Data records —
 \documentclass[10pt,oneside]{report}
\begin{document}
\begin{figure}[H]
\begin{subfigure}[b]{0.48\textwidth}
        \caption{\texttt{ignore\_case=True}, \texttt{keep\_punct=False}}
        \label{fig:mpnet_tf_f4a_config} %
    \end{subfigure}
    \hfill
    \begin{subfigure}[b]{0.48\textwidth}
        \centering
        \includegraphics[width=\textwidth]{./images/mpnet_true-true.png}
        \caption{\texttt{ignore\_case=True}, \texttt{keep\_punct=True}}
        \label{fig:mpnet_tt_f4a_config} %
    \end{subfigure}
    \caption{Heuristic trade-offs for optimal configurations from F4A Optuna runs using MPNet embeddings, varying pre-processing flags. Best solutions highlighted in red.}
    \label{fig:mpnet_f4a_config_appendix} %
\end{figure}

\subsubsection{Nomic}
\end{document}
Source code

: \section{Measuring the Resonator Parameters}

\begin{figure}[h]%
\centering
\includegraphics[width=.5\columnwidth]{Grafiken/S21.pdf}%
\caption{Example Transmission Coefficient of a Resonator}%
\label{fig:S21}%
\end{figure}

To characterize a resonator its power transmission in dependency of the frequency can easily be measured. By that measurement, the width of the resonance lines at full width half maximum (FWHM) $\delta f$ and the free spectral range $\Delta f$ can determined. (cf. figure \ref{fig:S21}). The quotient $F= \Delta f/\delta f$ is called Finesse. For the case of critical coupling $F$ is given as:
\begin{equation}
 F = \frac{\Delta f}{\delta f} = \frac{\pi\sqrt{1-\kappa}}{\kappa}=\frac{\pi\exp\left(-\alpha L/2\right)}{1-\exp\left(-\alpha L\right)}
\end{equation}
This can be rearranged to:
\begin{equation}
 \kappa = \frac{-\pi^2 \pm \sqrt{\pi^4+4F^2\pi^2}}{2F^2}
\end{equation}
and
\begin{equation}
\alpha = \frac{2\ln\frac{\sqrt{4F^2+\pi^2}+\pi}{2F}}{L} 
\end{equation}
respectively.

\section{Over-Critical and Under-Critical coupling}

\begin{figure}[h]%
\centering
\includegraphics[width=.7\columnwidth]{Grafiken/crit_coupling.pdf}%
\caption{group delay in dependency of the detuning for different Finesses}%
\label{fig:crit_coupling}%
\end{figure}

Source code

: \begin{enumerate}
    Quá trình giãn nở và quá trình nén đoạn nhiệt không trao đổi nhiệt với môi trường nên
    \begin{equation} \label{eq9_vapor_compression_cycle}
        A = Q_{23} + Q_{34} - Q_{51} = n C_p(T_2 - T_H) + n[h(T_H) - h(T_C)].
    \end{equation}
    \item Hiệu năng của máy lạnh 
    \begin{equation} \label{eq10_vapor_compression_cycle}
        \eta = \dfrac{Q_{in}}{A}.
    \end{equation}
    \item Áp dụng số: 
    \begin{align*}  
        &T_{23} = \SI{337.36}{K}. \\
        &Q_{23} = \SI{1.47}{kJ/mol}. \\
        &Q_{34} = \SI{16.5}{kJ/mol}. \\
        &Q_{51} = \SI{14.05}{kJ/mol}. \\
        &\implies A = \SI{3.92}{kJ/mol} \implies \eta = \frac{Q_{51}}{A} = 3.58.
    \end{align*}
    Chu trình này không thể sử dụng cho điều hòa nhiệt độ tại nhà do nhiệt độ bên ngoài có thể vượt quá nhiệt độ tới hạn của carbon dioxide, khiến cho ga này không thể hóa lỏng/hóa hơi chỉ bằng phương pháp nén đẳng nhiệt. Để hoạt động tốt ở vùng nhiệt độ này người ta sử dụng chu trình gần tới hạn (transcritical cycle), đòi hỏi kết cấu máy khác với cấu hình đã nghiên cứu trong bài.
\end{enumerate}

What you should do — Isolate the lines above that contain the word "texttt" and copy them.

Your solution —
        \caption{\texttt{ignore\_case=True}, \texttt{keep\_punct=False}}
        \caption{\texttt{ignore\_case=True}, \texttt{keep\_punct=True}}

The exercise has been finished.